*WHAT IS EXPECTED*:
Output the line with "Christ's birth like" and every following line to the end of the material, exactly as they appear.

*** SUPPLIED MATERIAL ***

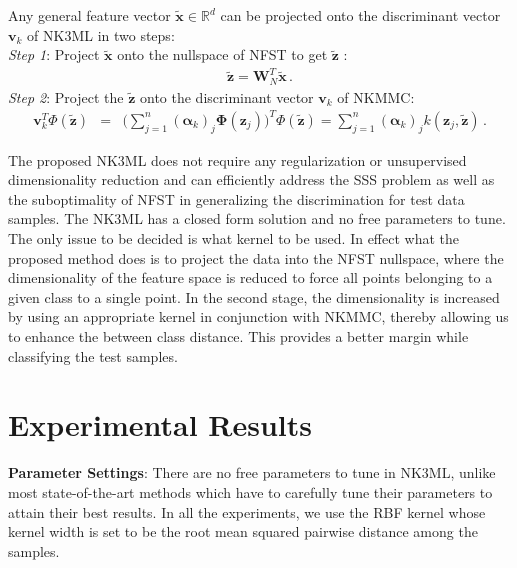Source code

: \documentclass[runningheads]{llncs}
\begin{document}
Any general feature vector $\widetilde{\mathbf{x}} \in \mathbb{R}^d$ can be projected onto the discriminant vector $\mathbf{v}_k$ of NK3ML in two steps:\\
\textit{Step 1}: Project $\widetilde{\mathbf{x}}$ onto the nullspace of NFST to get $\widetilde{\mathbf{z}}$ : 
\begin{eqnarray}
\widetilde{\mathbf{z}} = \mathbf{W}^T_{N} \widetilde{\mathbf{x}} \,.
\end{eqnarray}
\textit{Step 2}: Project the $\widetilde{\mathbf{z}} $ onto the discriminant vector $\mathbf{v}_k$ of NKMMC:
\begin{eqnarray}
\mathbf{v}_k^T \Phi(\widetilde{\mathbf{z}}) &=& \Big( \sum\limits_{j = 1}^{n} (\bm{\alpha}_{k})_j \mathbf{\Phi}(\mathbf{z}_j)\Big)^T \Phi(\widetilde{\mathbf{z}})
= \sum\limits_{j = 1}^{n} (\bm{\alpha}_{k})_j  k(\mathbf{z}_j,\widetilde{\mathbf{z}}) \,.
\end{eqnarray}

The proposed NK3ML does not require any regularization or unsupervised dimensionality reduction and can efficiently address the SSS problem as well as the suboptimality of NFST in generalizing the discrimination for test data samples. The NK3ML has a closed form solution and no free parameters to tune. The only issue to be decided is what kernel to be used. In effect what the proposed method does is to project the data into the NFST nullspace, where the dimensionality of the feature space is reduced to force all points belonging to a given class to a single point. In the second stage, the dimensionality is increased by using an appropriate kernel in conjunction with NKMMC, thereby allowing us to enhance the between class distance. This provides a better margin while classifying the test samples.



\section{Experimental Results}
\label{sec:Exp}
\noindent\textbf{Parameter Settings}: There are no free parameters to tune in NK3ML, unlike most state-of-the-art methods which have to carefully tune their parameters to attain their best results. In all the experiments, we use the RBF kernel whose kernel width is set to be the root mean squared pairwise distance among the samples. 
\end{document}
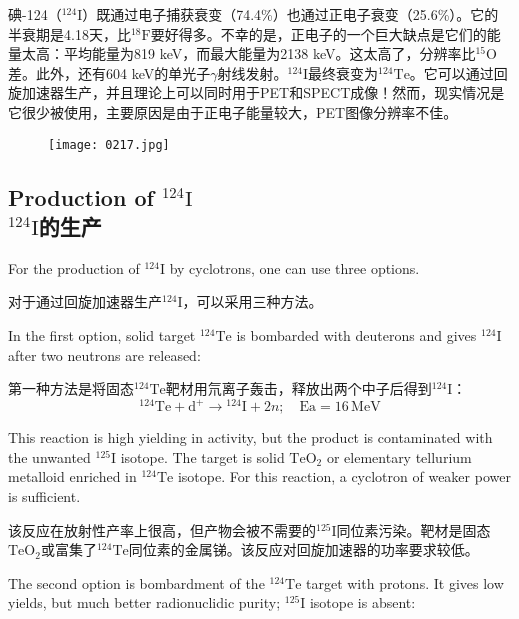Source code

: \documentclass[dvipsnames, svgnames,a4paper,11pt]{article}
\begin{document}
碘-124（\(\mathrm{^{124}I}\)）既通过电子捕获衰变（74.4\%）也通过正电子衰变（25.6\%）。它的半衰期是4.18天，比\(\mathrm{^{18}F}\)要好得多。不幸的是，正电子的一个巨大缺点是它们的能量太高：平均能量为819 keV，而最大能量为2138 keV。这太高了，分辨率比\(\mathrm{^{15}O}\)差。此外，还有604 keV的单光子$\gamma$射线发射。\(\mathrm{^{124}I}\)最终衰变为\(\mathrm{^{124}Te}\)。它可以通过回旋加速器生产，并且理论上可以同时用于PET和SPECT成像！然而，现实情况是它很少被使用，主要原因是由于正电子能量较大，PET图像分辨率不佳。

\begin{figure}[h]
	\centering
    \texttt{[image: 0217.jpg]}  
     \label{fig271}
\end{figure}


\subsection{Production of \(\mathrm{^{124}I}\)\\ \(\mathrm{^{124}I}\)的生产}  
For the production of \(\mathrm{^{124}I}\) by cyclotrons, one can use three options.  

对于通过回旋加速器生产\(\mathrm{^{124}I}\)，可以采用三种方法。  

In the first option, solid target \(\mathrm{^{124}Te}\) is bombarded with deuterons and gives \(\mathrm{^{124}I}\) after two neutrons are released:  

第一种方法是将固态\(\mathrm{^{124}Te}\)靶材用氘离子轰击，释放出两个中子后得到\(\mathrm{^{124}I}\)：  
\[
\mathrm{^{124}Te} + \mathrm{d}^+ \rightarrow \mathrm{^{124}I} + 2n; \quad \text{Ea} = 16 \, \text{MeV}
\]  

This reaction is high yielding in activity, but the product is contaminated with the unwanted \(\mathrm{^{125}I}\) isotope. The target is solid \(\mathrm{TeO_2}\) or elementary tellurium metalloid enriched in \(\mathrm{^{124}Te}\) isotope. For this reaction, a cyclotron of weaker power is sufficient.  

该反应在放射性产率上很高，但产物会被不需要的\(\mathrm{^{125}I}\)同位素污染。靶材是固态\(\mathrm{TeO_2}\)或富集了\(\mathrm{^{124}Te}\)同位素的金属锑。该反应对回旋加速器的功率要求较低。  

The second option is bombardment of the \(\mathrm{^{124}Te}\) target with protons. It gives low yields, but much better radionuclidic purity; \(\mathrm{^{125}I}\) isotope is absent:  
\end{document}

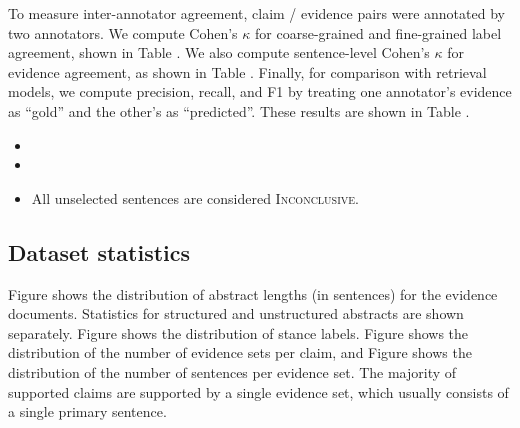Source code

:To measure inter-annotator agreement, \todo claim / evidence pairs were annotated by two annotators. We compute Cohen's $\kappa$ for coarse-grained and fine-grained label agreement, shown in Table \todo. We also compute sentence-level Cohen's $\kappa$ for evidence agreement, as shown in Table \todo. Finally, for comparison with retrieval models, we compute precision, recall, and F1 by  treating one  annotator's evidence as ``gold'' and the other's as ``predicted''. These results are shown in Table \todo.


\begin{itemize}
    \item {}
    \item {}
    \item All unselected sentences are considered \textsc{Inconclusive}. 
\end{itemize}



\subsection{Dataset statistics}

Figure \todo shows the distribution of abstract lengths (in sentences) for the evidence documents. Statistics for structured and unstructured abstracts are shown separately. Figure \todo shows the distribution of stance labels. Figure \todo shows the distribution of the number of evidence sets per claim, and Figure \todo shows the distribution of the number of sentences per evidence set. The majority of supported claims are supported by a single evidence set, which usually consists of a single primary sentence.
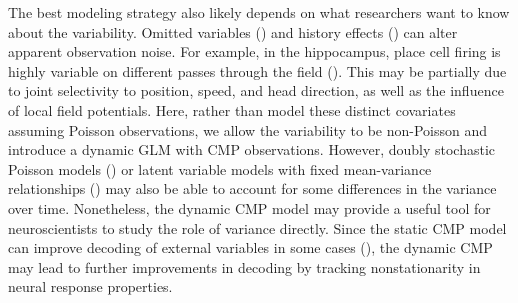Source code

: \documentclass[aoas]{imsart}
\theoremstyle{plain}
\theoremstyle{remark}
\begin{document}
The best modeling strategy also likely depends on what researchers want to know about the variability. Omitted variables (\cite{Stevenson2018,Goris2014}) and history effects (\cite{Uzzell2004}) can alter apparent observation noise. For example, in the hippocampus, place cell firing is highly variable on different passes through the field (\cite{Fenton1998}). This may be partially due to joint selectivity to position, speed, and head direction, as well as the influence of local field potentials. Here, rather than model these distinct covariates assuming Poisson observations, we allow the variability to be non-Poisson and introduce a dynamic GLM with CMP observations. However, doubly stochastic Poisson models (\cite{Barbieri2001}) or latent variable models with fixed mean-variance relationships (\cite{Gao2015,Pillow2012}) may also be able to account for some differences in the variance over time. Nonetheless, the dynamic CMP model may provide a useful tool for neuroscientists to study the role of variance directly. Since the static CMP model can improve decoding of external variables in some cases (\cite{Ghanbari2019}), the dynamic CMP may lead to further improvements in decoding by tracking nonstationarity in neural response properties. 

\end{document}
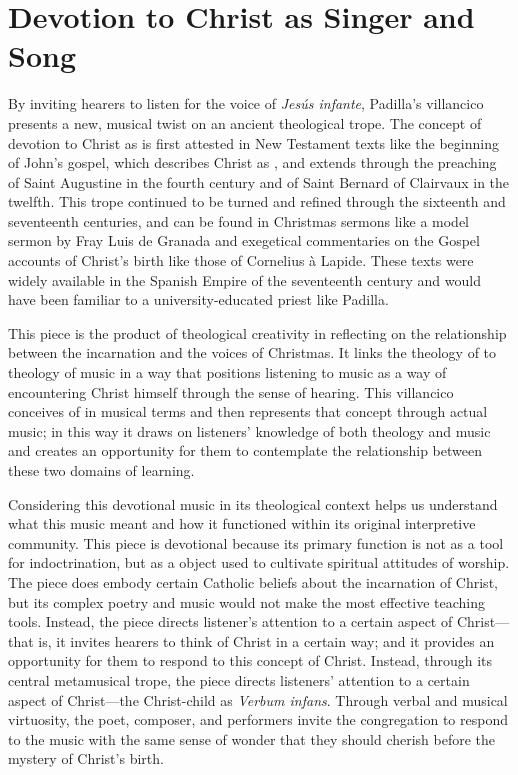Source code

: \section{Devotion to Christ as Singer and Song}

By inviting hearers to listen for the voice of \emph{Jesús infante}, Padilla's
villancico presents a new, musical twist on an ancient theological trope.
The concept of devotion to Christ as  is first attested
in New Testament texts like the beginning of John's gospel, which describes
Christ as , and extends through the preaching of
Saint Augustine in the fourth century and of Saint Bernard of Clairvaux in the
twelfth.
This trope continued to be turned and refined through the sixteenth and
seventeenth centuries, and can be found in Christmas sermons like a model sermon
by Fray Luis de Granada and exegetical commentaries on the Gospel accounts of
Christ's birth like those of Cornelius à Lapide.
These texts were widely available in the Spanish Empire of the seventeenth
century and would have been familiar to a university-educated priest like
Padilla.

This piece is the product of theological creativity in reflecting on the
relationship between the incarnation and the voices of Christmas. 
It links the theology of  to theology of music in a way that
positions listening to music as a way of encountering Christ himself through the
sense of hearing.
This villancico conceives of  in musical terms and then
represents that concept through actual music; in this way it draws on listeners'
knowledge of both theology and music and creates an opportunity for them to
contemplate the relationship between these two domains of learning.

Considering this devotional music in its theological context helps us understand
what this music meant and how it functioned within its original interpretive
community.
This piece is devotional because its primary function is not as a tool for
indoctrination, but as a object used to cultivate spiritual attitudes of
worship.
The piece does embody certain Catholic beliefs about the incarnation of Christ,
but its complex poetry and music would not make the most effective teaching
tools.
Instead, the piece directs listener's attention to a certain aspect of
Christ---that is, it invites hearers to think of Christ in a certain way; and it
provides an opportunity for them to respond to this concept of Christ.
Instead, through its central metamusical trope, the piece directs listeners'
attention to a certain aspect of Christ---the Christ-child as \emph{Verbum
infans}.
Through verbal and musical virtuosity, the poet, composer, and performers invite
the congregation to respond to the music with the same sense of wonder that they
should cherish before the mystery of Christ's birth.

***

*RESPONSE AREA*:
Christ's birth like those of Cornelius à Lapide.
These texts were widely available in the Spanish Empire of the seventeenth
century and would have been familiar to a university-educated priest like
Padilla.

This piece is the product of theological creativity in reflecting on the
relationship between the incarnation and the voices of Christmas. 
It links the theology of  to theology of music in a way that
positions listening to music as a way of encountering Christ himself through the
sense of hearing.
This villancico conceives of  in musical terms and then
represents that concept through actual music; in this way it draws on listeners'
knowledge of both theology and music and creates an opportunity for them to
contemplate the relationship between these two domains of learning.

Considering this devotional music in its theological context helps us understand
what this music meant and how it functioned within its original interpretive
community.
This piece is devotional because its primary function is not as a tool for
indoctrination, but as a object used to cultivate spiritual attitudes of
worship.
The piece does embody certain Catholic beliefs about the incarnation of Christ,
but its complex poetry and music would not make the most effective teaching
tools.
Instead, the piece directs listener's attention to a certain aspect of
Christ---that is, it invites hearers to think of Christ in a certain way; and it
provides an opportunity for them to respond to this concept of Christ.
Instead, through its central metamusical trope, the piece directs listeners'
attention to a certain aspect of Christ---the Christ-child as \emph{Verbum
infans}.
Through verbal and musical virtuosity, the poet, composer, and performers invite
the congregation to respond to the music with the same sense of wonder that they
should cherish before the mystery of Christ's birth.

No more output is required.